(Data for review begins)

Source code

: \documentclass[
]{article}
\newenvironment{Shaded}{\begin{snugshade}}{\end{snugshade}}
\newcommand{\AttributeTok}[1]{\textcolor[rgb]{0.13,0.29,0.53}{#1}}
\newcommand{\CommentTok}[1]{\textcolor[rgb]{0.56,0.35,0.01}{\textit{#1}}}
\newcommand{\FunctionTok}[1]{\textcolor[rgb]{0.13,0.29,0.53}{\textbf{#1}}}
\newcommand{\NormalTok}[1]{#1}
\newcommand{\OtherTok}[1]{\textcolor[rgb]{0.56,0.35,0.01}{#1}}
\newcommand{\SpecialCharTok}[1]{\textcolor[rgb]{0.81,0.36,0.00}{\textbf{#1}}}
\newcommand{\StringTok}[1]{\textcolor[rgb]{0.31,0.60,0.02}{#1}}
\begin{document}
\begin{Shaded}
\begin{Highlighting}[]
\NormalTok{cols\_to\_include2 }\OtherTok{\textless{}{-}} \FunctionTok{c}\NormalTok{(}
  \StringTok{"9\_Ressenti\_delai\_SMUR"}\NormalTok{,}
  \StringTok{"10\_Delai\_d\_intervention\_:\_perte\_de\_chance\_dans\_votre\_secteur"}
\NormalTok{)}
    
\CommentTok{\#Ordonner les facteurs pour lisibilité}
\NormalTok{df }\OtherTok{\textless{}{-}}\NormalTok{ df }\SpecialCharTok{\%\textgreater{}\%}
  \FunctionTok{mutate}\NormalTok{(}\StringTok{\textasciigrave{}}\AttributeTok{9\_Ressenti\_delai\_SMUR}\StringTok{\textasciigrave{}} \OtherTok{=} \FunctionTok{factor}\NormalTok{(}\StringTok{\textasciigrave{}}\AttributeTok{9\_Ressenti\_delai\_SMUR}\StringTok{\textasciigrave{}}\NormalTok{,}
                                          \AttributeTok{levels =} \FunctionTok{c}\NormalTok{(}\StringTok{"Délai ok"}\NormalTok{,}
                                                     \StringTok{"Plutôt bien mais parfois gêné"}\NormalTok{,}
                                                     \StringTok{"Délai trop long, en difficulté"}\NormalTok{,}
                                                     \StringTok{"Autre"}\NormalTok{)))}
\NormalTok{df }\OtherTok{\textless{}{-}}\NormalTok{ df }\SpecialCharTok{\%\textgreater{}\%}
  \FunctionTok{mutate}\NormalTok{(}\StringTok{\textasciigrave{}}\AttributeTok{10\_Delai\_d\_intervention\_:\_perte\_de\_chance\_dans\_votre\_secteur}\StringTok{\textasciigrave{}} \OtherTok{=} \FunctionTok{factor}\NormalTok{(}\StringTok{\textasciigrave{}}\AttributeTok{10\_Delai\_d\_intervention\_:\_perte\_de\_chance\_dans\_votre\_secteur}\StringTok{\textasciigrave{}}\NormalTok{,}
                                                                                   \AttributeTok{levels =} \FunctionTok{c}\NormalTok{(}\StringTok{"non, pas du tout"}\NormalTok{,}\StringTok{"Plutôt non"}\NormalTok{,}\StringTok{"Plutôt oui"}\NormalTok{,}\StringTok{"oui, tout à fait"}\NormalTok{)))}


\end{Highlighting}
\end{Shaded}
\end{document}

(Data for review ends)

Taking the line that contains "bien mais parfois" as the first, reproduce every line through the end of the entries exactly.

Exercise output:
                                                     \StringTok{"Plutôt bien mais parfois gêné"}\NormalTok{,}
                                                     \StringTok{"Délai trop long, en difficulté"}\NormalTok{,}
                                                     \StringTok{"Autre"}\NormalTok{)))}
\NormalTok{df }\OtherTok{\textless{}{-}}\NormalTok{ df }\SpecialCharTok{\%\textgreater{}\%}
  \FunctionTok{mutate}\NormalTok{(}\StringTok{\textasciigrave{}}\AttributeTok{10\_Delai\_d\_intervention\_:\_perte\_de\_chance\_dans\_votre\_secteur}\StringTok{\textasciigrave{}} \OtherTok{=} \FunctionTok{factor}\NormalTok{(}\StringTok{\textasciigrave{}}\AttributeTok{10\_Delai\_d\_intervention\_:\_perte\_de\_chance\_dans\_votre\_secteur}\StringTok{\textasciigrave{}}\NormalTok{,}
                                                                                   \AttributeTok{levels =} \FunctionTok{c}\NormalTok{(}\StringTok{"non, pas du tout"}\NormalTok{,}\StringTok{"Plutôt non"}\NormalTok{,}\StringTok{"Plutôt oui"}\NormalTok{,}\StringTok{"oui, tout à fait"}\NormalTok{)))}


\end{Highlighting}
\end{Shaded}
\end{document}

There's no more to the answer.